→ **Aim of the task**: Stop after the line containing "<blockquote>I am a"; retype every line of the data before it exactly, starting from the first.

+++ Records for this exercise +++

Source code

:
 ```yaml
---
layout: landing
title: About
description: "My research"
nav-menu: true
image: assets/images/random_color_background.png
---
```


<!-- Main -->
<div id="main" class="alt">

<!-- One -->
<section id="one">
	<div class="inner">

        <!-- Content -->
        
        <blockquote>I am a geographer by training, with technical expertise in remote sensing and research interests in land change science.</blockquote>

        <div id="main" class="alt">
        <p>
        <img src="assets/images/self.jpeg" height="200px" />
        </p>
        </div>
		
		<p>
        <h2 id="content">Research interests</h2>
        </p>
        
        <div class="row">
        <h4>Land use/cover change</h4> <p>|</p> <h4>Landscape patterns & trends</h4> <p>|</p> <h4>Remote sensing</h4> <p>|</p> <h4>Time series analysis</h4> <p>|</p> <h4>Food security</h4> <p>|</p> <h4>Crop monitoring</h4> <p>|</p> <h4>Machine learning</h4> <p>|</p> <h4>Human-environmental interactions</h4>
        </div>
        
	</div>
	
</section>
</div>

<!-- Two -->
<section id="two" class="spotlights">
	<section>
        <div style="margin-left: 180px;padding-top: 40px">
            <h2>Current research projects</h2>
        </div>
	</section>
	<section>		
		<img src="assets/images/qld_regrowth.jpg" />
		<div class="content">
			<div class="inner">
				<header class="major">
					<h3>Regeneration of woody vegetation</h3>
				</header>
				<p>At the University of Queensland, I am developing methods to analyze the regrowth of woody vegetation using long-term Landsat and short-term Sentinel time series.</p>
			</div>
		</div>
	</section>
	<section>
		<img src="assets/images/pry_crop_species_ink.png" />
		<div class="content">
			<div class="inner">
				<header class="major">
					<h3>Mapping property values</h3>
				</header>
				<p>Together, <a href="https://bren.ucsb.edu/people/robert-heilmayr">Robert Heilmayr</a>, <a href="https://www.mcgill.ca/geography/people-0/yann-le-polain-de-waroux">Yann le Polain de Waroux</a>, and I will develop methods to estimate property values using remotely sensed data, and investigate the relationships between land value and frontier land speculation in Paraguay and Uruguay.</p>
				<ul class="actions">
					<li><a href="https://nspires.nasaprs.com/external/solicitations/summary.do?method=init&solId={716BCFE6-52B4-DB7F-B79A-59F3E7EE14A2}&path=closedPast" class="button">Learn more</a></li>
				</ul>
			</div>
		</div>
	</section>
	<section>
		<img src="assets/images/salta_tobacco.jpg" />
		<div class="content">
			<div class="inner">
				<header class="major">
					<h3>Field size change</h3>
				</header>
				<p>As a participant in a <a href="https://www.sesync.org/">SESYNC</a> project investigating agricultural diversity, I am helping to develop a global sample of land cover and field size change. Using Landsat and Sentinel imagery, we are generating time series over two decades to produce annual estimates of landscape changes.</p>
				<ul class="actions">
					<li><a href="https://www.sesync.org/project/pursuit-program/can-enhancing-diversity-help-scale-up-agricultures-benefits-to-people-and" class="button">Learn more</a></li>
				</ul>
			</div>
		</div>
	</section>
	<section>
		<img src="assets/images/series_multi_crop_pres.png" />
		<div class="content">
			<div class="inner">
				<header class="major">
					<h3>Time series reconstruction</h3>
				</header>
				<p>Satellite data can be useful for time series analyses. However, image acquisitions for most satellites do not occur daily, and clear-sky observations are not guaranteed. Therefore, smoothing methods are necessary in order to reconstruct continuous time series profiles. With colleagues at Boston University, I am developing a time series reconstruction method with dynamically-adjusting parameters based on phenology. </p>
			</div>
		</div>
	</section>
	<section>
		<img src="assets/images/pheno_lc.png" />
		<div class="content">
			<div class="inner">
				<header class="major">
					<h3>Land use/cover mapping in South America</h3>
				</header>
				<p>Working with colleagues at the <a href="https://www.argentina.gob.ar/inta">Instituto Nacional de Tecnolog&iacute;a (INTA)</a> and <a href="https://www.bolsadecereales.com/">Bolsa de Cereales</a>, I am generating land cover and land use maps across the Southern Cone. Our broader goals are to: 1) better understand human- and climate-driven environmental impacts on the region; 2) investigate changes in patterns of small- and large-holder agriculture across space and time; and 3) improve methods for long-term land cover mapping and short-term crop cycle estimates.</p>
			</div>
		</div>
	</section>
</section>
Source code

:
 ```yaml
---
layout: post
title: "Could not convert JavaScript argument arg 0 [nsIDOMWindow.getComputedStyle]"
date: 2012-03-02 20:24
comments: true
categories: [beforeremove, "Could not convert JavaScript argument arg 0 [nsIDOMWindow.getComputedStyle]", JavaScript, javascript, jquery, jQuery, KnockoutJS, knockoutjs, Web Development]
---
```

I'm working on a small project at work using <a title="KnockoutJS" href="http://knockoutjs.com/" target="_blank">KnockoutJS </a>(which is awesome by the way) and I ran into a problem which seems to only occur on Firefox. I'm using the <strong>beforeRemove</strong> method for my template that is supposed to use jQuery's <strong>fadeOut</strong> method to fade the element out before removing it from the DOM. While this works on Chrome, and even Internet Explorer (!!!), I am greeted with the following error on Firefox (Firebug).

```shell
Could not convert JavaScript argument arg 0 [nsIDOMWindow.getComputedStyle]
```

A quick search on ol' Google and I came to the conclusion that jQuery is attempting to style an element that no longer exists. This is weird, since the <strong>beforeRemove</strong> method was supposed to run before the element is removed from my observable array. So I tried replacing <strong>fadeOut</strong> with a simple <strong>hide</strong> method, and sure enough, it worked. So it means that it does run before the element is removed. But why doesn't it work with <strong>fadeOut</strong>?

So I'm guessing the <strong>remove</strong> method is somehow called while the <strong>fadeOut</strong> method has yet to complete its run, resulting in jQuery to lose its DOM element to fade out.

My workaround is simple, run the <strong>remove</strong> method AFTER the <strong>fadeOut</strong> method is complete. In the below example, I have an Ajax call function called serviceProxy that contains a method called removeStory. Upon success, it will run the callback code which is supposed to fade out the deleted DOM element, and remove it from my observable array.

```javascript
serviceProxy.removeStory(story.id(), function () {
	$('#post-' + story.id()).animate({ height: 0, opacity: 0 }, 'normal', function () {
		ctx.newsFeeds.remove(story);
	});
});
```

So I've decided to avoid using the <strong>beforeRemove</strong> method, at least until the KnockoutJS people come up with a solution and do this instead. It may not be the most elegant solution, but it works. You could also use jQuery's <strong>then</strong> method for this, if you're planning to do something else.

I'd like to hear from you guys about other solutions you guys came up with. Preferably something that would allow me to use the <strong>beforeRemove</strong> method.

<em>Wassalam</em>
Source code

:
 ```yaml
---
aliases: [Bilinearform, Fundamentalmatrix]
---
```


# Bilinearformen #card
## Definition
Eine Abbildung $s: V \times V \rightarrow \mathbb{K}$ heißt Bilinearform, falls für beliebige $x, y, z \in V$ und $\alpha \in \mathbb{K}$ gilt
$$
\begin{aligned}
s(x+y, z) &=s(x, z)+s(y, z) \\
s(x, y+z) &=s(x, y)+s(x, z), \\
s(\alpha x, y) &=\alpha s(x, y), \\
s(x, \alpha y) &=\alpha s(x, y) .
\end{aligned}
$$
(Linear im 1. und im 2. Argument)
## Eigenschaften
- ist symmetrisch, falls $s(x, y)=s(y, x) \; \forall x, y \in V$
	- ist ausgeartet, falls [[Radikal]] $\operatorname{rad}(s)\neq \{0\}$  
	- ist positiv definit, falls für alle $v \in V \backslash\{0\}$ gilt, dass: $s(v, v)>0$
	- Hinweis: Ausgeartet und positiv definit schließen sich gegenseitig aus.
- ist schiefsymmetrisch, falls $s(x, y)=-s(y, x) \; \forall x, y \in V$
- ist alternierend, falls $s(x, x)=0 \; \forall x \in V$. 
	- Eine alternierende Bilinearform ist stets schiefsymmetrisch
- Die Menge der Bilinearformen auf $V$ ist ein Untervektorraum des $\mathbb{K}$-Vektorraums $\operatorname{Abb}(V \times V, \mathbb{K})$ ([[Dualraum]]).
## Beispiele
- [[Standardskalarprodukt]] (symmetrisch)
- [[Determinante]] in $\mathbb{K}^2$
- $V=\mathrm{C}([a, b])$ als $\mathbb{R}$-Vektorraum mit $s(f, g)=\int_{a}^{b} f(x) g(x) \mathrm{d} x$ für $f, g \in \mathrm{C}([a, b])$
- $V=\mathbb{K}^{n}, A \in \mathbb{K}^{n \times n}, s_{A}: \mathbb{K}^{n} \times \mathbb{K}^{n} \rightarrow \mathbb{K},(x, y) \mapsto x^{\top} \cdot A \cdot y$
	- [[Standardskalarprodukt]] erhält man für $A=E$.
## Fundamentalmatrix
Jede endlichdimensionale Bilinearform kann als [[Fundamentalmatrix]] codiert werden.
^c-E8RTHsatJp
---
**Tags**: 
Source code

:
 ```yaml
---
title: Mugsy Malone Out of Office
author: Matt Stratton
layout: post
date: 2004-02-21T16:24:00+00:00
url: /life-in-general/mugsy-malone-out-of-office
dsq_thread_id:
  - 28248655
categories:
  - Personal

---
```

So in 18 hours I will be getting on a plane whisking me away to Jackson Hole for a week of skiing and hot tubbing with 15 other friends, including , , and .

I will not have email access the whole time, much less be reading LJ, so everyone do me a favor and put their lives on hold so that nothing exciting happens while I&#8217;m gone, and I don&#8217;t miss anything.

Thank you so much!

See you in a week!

+++

→ **Exercise output**:
Source code

:
 ```yaml
---
layout: landing
title: About
description: "My research"
nav-menu: true
image: assets/images/random_color_background.png
---
```


<!-- Main -->
<div id="main" class="alt">

<!-- One -->
<section id="one">
	<div class="inner">

        <!-- Content -->
        
        <blockquote>I am a geographer by training, with technical expertise in remote sensing and research interests in land change science.</blockquote>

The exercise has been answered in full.